# The Great Crate Escape!



## redrover (Mar 17, 2011)

So I get home from work today and open the door to find...Jasper! Staring at me! Whaaaat? 

So at some point in the day he got out of his crate. Not sure when, but luckily he neither got into anything inappropriate, nor did he soil despite having a fair amount of room to do so (he has solid 8 hour bladder control, but I doubt he actually _likes_ waiting that long). Not sure if he just didn't have enough time to get into anything, or if he's just that well-trained (ha!).

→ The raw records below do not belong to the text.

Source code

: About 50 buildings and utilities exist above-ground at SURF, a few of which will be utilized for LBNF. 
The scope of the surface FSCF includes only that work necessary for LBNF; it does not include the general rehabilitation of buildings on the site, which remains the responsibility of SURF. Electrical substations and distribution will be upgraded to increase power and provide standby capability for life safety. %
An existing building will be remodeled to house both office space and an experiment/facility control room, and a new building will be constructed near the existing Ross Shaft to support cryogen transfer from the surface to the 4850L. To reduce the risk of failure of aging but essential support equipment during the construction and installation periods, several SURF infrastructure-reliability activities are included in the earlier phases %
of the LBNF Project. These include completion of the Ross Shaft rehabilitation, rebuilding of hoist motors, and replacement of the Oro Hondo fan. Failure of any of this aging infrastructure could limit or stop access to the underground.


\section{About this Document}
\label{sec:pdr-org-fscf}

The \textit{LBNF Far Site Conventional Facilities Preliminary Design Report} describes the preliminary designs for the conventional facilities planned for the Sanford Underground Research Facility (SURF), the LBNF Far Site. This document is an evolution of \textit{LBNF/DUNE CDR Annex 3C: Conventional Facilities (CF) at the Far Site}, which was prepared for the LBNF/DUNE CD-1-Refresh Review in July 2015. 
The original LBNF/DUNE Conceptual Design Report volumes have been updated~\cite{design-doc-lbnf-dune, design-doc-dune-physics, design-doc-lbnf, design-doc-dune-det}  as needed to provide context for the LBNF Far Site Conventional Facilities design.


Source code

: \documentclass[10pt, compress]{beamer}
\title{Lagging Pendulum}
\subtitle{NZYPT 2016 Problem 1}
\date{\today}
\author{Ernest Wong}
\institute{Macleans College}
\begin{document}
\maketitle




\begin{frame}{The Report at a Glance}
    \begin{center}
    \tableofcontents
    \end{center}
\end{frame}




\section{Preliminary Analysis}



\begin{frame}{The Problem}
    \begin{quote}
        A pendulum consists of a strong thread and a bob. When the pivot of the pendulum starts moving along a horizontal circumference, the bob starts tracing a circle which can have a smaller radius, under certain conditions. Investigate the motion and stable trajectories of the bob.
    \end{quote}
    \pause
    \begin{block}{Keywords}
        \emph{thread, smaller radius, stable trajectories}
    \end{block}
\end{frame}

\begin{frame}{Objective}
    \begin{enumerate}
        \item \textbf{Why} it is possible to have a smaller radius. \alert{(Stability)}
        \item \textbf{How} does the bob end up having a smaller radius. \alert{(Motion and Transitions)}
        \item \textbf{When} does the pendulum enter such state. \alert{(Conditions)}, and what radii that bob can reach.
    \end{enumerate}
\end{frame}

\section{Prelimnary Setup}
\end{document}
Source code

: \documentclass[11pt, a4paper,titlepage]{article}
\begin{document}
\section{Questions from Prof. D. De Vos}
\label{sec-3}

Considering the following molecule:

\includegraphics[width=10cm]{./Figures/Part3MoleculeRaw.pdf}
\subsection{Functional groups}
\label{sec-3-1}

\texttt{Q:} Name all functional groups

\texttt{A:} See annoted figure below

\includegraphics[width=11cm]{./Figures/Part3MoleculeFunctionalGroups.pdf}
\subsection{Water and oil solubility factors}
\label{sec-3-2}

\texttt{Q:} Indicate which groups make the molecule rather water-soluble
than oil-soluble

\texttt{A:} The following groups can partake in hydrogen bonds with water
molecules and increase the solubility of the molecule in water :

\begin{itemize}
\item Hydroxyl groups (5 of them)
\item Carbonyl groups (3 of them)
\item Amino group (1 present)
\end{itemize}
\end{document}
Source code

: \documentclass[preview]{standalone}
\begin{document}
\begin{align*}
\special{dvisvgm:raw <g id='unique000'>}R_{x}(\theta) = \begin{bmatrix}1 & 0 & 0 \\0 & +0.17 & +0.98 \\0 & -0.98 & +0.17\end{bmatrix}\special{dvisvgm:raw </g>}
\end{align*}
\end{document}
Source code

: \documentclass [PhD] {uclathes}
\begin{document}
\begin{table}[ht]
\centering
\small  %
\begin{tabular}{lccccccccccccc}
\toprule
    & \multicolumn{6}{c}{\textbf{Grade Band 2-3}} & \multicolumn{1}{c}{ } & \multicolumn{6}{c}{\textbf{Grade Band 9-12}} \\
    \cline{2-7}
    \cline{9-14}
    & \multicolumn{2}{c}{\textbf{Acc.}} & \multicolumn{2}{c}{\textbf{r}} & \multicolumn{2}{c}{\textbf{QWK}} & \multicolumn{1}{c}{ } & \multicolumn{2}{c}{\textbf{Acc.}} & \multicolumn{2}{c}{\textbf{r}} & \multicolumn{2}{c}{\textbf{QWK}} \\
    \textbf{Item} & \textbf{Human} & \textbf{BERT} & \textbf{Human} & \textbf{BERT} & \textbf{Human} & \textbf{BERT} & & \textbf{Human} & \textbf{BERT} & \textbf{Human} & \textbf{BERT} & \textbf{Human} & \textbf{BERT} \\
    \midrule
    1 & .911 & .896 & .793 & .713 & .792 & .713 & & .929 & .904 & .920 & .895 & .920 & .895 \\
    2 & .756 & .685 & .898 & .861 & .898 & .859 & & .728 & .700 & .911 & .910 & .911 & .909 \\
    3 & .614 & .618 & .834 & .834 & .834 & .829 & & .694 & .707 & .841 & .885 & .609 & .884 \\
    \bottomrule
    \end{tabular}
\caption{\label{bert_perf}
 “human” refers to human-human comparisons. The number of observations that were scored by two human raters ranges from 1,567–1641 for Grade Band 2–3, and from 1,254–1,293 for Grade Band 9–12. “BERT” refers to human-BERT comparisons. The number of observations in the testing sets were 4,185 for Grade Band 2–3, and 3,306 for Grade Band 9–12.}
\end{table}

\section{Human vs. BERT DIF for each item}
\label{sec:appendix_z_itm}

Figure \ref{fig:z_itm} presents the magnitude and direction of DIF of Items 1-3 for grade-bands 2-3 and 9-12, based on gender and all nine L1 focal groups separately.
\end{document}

Anywho, I don't know if I just didn't have the door shut tightly enough, or if he figured it out all on his own. It has what I presume are fairly standard crate doors and handles, and I typically make sure the two doors are securely shut. Anyone else have this happen? Do you have any ways that you can make sure the crate door is pretty securely shut, preferably without having any strings or twisty ties hanging around?


----------



## welovezoey (Jun 18, 2009)

the same thing happens with zoey but she will only do it when it rains. she HATES thunder so when ever it rains she freaks out! just last week she got out of her kennle(we only lock the top lock) in the middle of the night and woke us all up! that was her 3rd time this summer, now we make sure we lock both locks!


----------



## datacan (May 15, 2011)

Our Sam opened one latch by licking from the inside. He knows where we touch the create door and licks around there. His wire crate is from Petsmart 36" with standard latch system.
Always thought they will figure it out. Out cat knows we use the doorknob when we open doors so he stretches and touches the doorknob.
I may have to twist tie the latch too.

Don't worry they lack opposable thumbs.


----------